Problems arose due to the very short time it took to implement it. The term “care at the bed” described in the nursing staff cost accrual agreement, or the procedure for determining what is to be understood by this, was initially not sharpened enough and ensured lively discussions and a significant increase in total expenditure. The calculated outsourced amount of around € 15 billion deviated upwards by ~ € 1.6 billion in 2020. In addition, parts of the care costs initially remained in the aG-DRG system 2020. The necessary adaptation of the CCL matrix could not be implemented to the appropriate extent, which led to double remuneration.

 

Calculation of the maintenance fee

Since January 1, 2020, each hospital has agreed an individual care budget (expected agreed care staff costs) based on the self-cost recovery principle. This care budget is called up in the course of the year through the care cost income per G-DRG. The point value "nursing income evaluation ratio / day" is listed in the case flat rate catalog from 2020 in a separate column for each main and occupational department as well as for day care.

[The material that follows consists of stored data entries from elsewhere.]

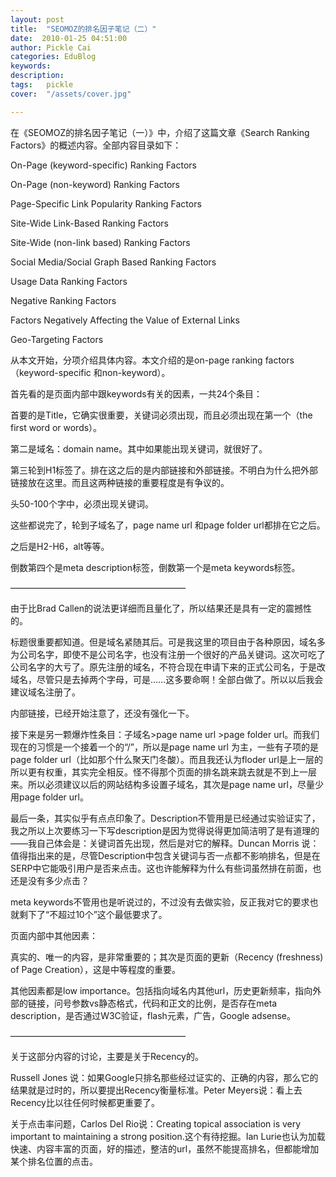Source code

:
 ```yaml
---
layout: post  
title:  "SEOMOZ的排名因子笔记（二）"
date:  2010-01-25 04:51:00
author: Pickle Cai  
categories: EduBlog  
keywords: 
description:   
tags:	pickle   
cover:  "/assets/cover.jpg"  

---
```


在《SEOMOZ的排名因子笔记（一）》中，介绍了这篇文章《Search Ranking Factors》的概述内容。全部内容目录如下：





On-Page (keyword-specific) Ranking Factors

On-Page (non-keyword) Ranking Factors

Page-Specific Link Popularity Ranking Factors

Site-Wide Link-Based Ranking Factors

Site-Wide (non-link based) Ranking Factors

Social Media/Social Graph Based Ranking Factors

Usage Data Ranking Factors

Negative Ranking Factors

Factors Negatively Affecting the Value of External Links

Geo-Targeting Factors

从本文开始，分项介绍具体内容。本文介绍的是on-page ranking factors （keyword-specific 和non-keyword）。



 



首先看的是页面内部中跟keywords有关的因素，一共24个条目：





首要的是Title，它确实很重要，关键词必须出现，而且必须出现在第一个（the first word or words）。 

第二是域名：domain name。其中如果能出现关键词，就很好了。 

第三轮到H1标签了。排在这之后的是内部链接和外部链接。不明白为什么把外部链接放在这里。而且这两种链接的重要程度是有争议的。 

头50-100个字中，必须出现关键词。 

这些都说完了，轮到子域名了，page name url 和page folder url都排在它之后。 

之后是H2-H6，alt等等。 

倒数第四个是meta description标签，倒数第一个是meta keywords标签。

————————————————————



由于比Brad Callen的说法更详细而且量化了，所以结果还是具有一定的震撼性的。





标题很重要都知道。但是域名紧随其后。可是我这里的项目由于各种原因，域名多为公司名字，即使不是公司名字，也没有注册一个很好的产品关键词。这次可吃了公司名字的大亏了。原先注册的域名，不符合现在申请下来的正式公司名，于是改域名，尽管只是去掉两个字母，可是……这多要命啊！全部白做了。所以以后我会建议域名注册了。 

内部链接，已经开始注意了，还没有强化一下。 

接下来是另一颗爆炸性条目：子域名>page name url >page folder url。而我们现在的习惯是一个接着一个的“/”，所以是page name url 为主，一些有子项的是page folder url（比如那个什么聚天门冬酸）。而且我还认为floder url是上一层的所以更有权重，其实完全相反。怪不得那个页面的排名跳来跳去就是不到上一层来。所以必须建议以后的网站结构多设置子域名，其次是page name url，尽量少用page folder url。 

最后一条，其实似乎有点点印象了。Description不管用是已经通过实验证实了，我之所以上次要练习一下写description是因为觉得说得更加简洁明了是有道理的——我自己体会是：关键词首先出现，然后是对它的解释。Duncan Morris 说：值得指出来的是，尽管Description中包含关键词与否一点都不影响排名，但是在SERP中它能吸引用户是否来点击。这也许能解释为什么有些词虽然排在前面，也还是没有多少点击？

meta keywords不管用也是听说过的，不过没有去做实验，反正我对它的要求也就剩下了“不超过10个”这个最低要求了。

页面内部中其他因素：





真实的、唯一的内容，是非常重要的；其次是页面的更新（Recency (freshness) of Page Creation），这是中等程度的重要。



其他因素都是low importance。包括指向域名内其他url，历史更新频率，指向外部的链接，问号参数vs静态格式，代码和正文的比例，是否存在meta description，是否通过W3C验证，flash元素，广告，Google adsense。



————————————————————



关于这部分内容的讨论，主要是关于Recency的。



Russell Jones 说：如果Google只排名那些经过证实的、正确的内容，那么它的结果就是过时的，所以要提出Recency衡量标准。Peter Meyers说：看上去Recency比以往任何时候都更重要了。



关于点击率问题，Carlos Del Rio说：Creating topical association is very important to maintaining a strong position.这个有待挖掘。Ian Lurie也认为加载快速、内容丰富的页面，好的描述，整洁的url，虽然不能提高排名，但都能增加某个排名位置的点击。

The nursing fee value serves as a multiplier for the nursing income valuation ratio. This value is to be negotiated on a hospital-by-hospital basis. Until the 2020 care budget was negotiated, a value of € 146.55 was initially set. For the period April 1, 2020 - December 31, 2020, the nursing fee was € 185.00 in accordance with the COVID-19 Hospital Relief Act. In this it was also regulated that the increased amount remains with the hospitals, even if no nursing staff expenses were incurred in the same amount. As of 01/01/2021, the value corresponds to € 163.09.

 

From 2020, bed care will be reimbursed based on the self-cost coverage principle. The calculation examples show how the fee is calculated

 

Calculation example

Case study: Patient A will be admitted to the main department of Hospital X on August 10, 2021. Patient A will be discharged 5 days later, on August 15, 2021. The treatment results in the flat rate L13A (kidney, ureter and large urinary bladder interventions in the case of neoplasm, age> 18 years, without combined interventions, with CC).

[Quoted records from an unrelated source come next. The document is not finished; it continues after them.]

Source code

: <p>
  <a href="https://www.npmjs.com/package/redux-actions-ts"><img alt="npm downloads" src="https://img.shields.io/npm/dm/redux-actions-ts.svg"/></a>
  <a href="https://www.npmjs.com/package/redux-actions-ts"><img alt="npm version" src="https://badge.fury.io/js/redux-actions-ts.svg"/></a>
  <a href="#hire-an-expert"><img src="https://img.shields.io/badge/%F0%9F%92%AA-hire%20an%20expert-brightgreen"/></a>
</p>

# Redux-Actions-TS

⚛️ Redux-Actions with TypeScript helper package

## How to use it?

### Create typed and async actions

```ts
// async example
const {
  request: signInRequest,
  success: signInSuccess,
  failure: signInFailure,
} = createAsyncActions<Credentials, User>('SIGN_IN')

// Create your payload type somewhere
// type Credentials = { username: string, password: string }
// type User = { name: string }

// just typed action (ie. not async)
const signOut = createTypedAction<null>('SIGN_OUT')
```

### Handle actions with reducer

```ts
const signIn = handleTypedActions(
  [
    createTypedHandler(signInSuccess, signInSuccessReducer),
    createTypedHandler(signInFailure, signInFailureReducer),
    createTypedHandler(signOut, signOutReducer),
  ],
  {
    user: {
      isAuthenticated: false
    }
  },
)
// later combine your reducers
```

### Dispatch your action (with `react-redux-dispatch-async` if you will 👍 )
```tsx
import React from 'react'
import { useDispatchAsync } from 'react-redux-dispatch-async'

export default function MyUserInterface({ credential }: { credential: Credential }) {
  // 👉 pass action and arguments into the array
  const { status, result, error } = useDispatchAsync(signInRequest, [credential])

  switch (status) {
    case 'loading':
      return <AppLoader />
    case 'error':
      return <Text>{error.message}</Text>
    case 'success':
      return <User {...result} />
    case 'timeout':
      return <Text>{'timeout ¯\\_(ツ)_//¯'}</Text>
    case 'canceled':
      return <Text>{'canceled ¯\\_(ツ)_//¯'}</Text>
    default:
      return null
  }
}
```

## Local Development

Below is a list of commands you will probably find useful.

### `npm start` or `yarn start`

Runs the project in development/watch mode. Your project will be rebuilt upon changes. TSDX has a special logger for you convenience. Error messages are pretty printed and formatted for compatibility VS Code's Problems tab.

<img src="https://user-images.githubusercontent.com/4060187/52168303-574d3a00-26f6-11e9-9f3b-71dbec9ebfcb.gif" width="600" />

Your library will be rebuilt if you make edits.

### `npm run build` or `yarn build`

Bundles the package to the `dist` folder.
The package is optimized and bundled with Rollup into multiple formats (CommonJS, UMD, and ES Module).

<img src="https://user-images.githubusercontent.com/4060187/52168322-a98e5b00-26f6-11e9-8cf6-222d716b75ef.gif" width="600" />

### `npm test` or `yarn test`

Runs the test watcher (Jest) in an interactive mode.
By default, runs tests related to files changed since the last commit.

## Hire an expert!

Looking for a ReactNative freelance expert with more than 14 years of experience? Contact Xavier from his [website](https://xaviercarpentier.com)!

Question: What total DRG revenue can the hospital expect in this case?

Relevant parameters:

  • Flat rate per case: L13A
  • Average length of stay: 10.4 days
  • Relative weight with average length of stay: 2.354
  • Care revenue per day: 0.8166
  • Federal base rate (2021): € 3,747.98
  • Actual length of stay: 4 days

 

1. DRG proceeds within the length of stay limits

DRG revenue = relative weight x base case value

Example DRG L13A:

⇒ € 2,825.98 for operating costs without maintenance from aG-DRG
plus nursing staff remuneration based on the cost recovery principle, i.e. based on actual costs.

 

2. Calculation of the maintenance fee:

Care revenue = (relative weight of care x number of days of stay) x base case value of care

Example DRG L13A:

  • (0.8166 x 4) x € 163.09 = € 532.72

 

3. Total proceeds:

DRG total revenue = DRG revenue + care revenue

Example DRG L13A:

  • 8.822,74 € + 532,72 € = 9.355,46 €

 

Answer: In this case, the hospital is entitled to proceeds of € 9,355.46. These are to be reimbursed by the cost bearer.

 

The aG-DRG system starts with fewer DRGs

With the outsourcing of nursing staff costs, a total of 32 G-DRGs were deleted. The reason for this lies in the lack of a cost difference in a total of 15 G-DRGs. In addition, 17 other children's DRGs were deleted to avoid being in a worse position. At the same time, 6 new G-DRGs were created for appropriate remuneration. The number of DRGs has thus decreased by 26 DRGs (net) from 1,318 (2019) to 1,292 in 2020. The following year, 2021, again saw a reduction in G-DRGs by 7 to 1,285 case flat rates.

 

An overview graphic of the number of flat rates per case in Germany since 2003.